It is worth mentioning that there are other approaches to estimate the plasma power in cold plasma reactors, such as excluding the capacitive current from the total current [41,42,43], but they are not yet applicable in warm plasma reactors. This is due to the capacitive current in warm plasma reactors and its effect on power estimation is negligible, as we confirmed through our experiments. Consequently, these approaches are not considered in the present study. Furthermore, the discharge power was rarely estimated by narrowing down the entire period of voltage cycle (τ in Eq. 2) to the discharge period detected by the ICCD camera. To gain insights into this technique, we monitored the temporal behavior of the discharge using an ICCD camera with a shorter gate time (10 ns), synchronized with the HV power supply. Apparently, the discharge was clearly observed within a narrow duration of the discharge current corresponding to its halfwidth, as shown in Fig. 4. Additionally, the discharge period detected by the ICCD camera increased with an increase in the pulse width, as indicated in Table 1. After the discharge period, a weak emission of light was observed and diffused even outside the gap, which might be attributed to reflection from the reactor or residual light in the camera due to its relatively high exposure time. The discharge activity at the positive half-cycle is repeated during the negative half-cycle of the applied voltage.
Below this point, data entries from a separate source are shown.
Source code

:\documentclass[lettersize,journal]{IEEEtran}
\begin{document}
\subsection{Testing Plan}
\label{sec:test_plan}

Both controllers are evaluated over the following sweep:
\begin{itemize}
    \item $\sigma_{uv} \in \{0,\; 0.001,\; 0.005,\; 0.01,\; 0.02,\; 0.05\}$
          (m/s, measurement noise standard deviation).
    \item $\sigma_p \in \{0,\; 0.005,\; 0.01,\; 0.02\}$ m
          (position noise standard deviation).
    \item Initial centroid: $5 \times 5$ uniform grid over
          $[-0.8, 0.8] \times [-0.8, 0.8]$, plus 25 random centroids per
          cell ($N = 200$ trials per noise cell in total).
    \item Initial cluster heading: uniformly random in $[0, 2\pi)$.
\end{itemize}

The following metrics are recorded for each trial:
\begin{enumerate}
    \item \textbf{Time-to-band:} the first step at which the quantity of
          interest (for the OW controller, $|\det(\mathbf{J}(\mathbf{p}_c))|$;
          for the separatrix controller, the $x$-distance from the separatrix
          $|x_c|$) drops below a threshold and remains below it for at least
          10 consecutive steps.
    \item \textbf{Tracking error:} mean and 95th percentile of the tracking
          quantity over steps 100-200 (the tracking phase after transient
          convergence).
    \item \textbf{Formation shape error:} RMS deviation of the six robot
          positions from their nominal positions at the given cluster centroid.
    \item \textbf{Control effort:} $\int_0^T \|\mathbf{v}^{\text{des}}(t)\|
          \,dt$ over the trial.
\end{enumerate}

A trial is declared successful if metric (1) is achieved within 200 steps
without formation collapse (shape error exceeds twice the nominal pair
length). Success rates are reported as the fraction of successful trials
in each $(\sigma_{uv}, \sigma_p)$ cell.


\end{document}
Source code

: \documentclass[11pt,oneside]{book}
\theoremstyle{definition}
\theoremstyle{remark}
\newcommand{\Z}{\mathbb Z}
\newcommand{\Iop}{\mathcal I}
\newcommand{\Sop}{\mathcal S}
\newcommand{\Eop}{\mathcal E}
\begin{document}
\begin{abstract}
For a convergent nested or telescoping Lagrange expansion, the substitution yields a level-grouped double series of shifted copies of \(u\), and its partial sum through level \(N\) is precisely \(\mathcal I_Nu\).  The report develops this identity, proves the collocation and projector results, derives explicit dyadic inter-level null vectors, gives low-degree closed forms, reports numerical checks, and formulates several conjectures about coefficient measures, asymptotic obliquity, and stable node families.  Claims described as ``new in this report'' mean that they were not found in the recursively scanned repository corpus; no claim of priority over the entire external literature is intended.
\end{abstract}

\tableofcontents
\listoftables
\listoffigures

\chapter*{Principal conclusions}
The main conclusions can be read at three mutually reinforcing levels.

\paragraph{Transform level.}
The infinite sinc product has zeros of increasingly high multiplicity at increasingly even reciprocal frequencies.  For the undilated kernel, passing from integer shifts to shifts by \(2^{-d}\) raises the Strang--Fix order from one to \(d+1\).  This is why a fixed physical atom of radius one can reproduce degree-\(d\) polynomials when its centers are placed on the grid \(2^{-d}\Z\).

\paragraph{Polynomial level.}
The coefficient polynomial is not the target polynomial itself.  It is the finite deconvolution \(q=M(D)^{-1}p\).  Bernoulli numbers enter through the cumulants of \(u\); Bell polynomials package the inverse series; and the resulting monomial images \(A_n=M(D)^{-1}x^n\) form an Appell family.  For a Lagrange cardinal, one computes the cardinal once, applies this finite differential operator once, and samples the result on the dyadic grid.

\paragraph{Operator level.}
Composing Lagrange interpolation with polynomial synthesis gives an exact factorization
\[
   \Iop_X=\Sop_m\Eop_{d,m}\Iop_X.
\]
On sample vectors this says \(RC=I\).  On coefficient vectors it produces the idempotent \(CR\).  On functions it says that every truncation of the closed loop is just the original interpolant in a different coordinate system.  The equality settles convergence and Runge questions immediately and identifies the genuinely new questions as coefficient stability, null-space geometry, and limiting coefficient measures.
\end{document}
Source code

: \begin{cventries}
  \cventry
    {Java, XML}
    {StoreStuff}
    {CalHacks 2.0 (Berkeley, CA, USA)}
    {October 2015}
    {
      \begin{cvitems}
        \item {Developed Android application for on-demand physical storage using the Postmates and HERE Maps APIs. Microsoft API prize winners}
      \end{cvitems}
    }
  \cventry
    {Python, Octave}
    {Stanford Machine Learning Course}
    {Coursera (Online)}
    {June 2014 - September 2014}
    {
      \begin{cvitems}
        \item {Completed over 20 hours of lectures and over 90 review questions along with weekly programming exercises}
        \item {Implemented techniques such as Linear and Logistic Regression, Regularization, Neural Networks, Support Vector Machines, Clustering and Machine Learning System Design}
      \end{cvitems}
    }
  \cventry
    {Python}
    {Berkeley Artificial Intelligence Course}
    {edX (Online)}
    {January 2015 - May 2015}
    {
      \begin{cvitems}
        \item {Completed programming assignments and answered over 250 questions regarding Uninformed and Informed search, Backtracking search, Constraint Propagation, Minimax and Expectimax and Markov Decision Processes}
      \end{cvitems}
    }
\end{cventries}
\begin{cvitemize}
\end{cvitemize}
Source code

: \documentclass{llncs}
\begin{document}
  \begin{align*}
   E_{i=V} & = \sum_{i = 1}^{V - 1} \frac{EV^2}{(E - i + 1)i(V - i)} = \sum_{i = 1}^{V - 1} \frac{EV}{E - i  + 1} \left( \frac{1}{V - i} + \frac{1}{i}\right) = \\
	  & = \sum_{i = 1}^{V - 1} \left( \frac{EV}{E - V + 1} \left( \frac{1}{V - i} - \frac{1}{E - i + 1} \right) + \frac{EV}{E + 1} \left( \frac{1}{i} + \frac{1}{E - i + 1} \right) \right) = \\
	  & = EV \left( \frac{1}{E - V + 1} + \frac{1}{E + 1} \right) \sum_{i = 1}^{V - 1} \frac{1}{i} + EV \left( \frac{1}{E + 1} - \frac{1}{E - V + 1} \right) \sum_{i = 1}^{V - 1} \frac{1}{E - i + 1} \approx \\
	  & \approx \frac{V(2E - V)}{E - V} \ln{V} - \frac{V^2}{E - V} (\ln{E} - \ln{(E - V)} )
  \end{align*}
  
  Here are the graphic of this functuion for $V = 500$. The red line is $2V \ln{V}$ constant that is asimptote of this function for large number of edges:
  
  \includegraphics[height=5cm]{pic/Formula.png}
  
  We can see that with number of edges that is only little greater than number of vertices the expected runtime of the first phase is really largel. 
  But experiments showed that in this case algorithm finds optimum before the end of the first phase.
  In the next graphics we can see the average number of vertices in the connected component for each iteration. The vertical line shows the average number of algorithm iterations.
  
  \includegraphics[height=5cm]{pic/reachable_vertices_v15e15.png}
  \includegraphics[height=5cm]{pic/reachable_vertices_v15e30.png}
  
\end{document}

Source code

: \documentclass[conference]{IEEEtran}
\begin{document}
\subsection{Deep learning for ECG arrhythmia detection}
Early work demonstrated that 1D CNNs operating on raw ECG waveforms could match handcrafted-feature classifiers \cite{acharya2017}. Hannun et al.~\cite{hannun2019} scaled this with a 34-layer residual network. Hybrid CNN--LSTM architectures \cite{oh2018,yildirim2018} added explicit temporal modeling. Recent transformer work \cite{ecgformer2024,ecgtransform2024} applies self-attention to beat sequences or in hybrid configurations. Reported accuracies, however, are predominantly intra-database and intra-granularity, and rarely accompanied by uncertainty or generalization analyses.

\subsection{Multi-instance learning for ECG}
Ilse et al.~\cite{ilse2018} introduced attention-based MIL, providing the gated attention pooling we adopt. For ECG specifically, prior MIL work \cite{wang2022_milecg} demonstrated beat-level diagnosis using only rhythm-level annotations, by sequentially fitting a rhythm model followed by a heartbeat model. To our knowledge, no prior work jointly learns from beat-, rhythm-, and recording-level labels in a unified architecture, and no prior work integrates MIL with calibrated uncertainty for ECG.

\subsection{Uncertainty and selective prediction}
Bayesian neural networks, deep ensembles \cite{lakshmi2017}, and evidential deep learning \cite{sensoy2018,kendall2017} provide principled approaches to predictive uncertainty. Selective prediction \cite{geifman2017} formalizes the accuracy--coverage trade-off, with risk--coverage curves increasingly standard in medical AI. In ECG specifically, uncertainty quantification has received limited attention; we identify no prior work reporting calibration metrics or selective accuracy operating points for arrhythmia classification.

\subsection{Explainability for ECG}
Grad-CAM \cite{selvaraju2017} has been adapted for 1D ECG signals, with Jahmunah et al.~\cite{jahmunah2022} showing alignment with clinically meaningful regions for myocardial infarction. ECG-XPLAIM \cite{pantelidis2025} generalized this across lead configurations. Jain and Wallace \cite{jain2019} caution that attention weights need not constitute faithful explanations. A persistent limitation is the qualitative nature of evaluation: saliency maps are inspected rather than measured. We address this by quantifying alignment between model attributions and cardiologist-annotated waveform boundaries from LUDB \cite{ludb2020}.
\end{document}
However, uncertainty remains in determining the exact discharge period using an ICCD camera because plasma images depend on the camera gain level. Lower gain settings may fail to capture weak discharges, while higher gain settings may result in faulty images, overlapping the brightness of the discharge with the reflected and residual lights in the camera. Therefore, in the present study, the ICCD camera was able to clearly detect the discharge during the first half of the main current peak only. Consequently, the estimated plasma power derived solely from the ICCD camera observations was found to be half the actual plasma power measured from the current measurements. In contrast, current measurement provides a clearer and more reliable basis for estimating both the total power and plasma power. Therefore, it becomes crucial to clearly describe the applied technique to estimate the plasma power alongside its corresponding equation when presenting data related to power measurements, such as energy cost.

Fig. 2
figure 2

Positive voltage and current waveforms of spark discharge when g = 12 mm, f = 10 kHz, and Pw = 2.4. Inset shows the corresponding instantaneous energy consumed in the reactor

Fig. 3
figure 3

Influence of pulse width on waveforms of (a) applied voltage, (b) current and (c) energy consumed

Fig. 4
figure 4

ICCD images for the spark activity at g = 12 mm, f = 10 kHz, and Pw = 2.4. The ICCD camera synchronized with the high voltage power supply using pulse generator and captured at a gate time of 10 ns. The dashed rectangles in the images are the locations of the HV and ground electrodes

Table 1 Correlation between NOx concentration and both total power and plasma power, and its effect on energy cost at different pulse widths. The discharge period is the duration of spark illumination as detected by an ICCD

Reliability of Power Measurements

In the preceding section, we refined the definition and estimation techniques of power values in plasma reactors for estimating energy costs. Nevertheless, it’s crucial to note that this method’s precision is highly rely on the setup arrangement and the characteristics of the measuring instruments. Consequently, in this section, we pinpoint the primary sources of experimental errors to guarantee a relatively high accuracy of power and, subsequently, energy cost estimation.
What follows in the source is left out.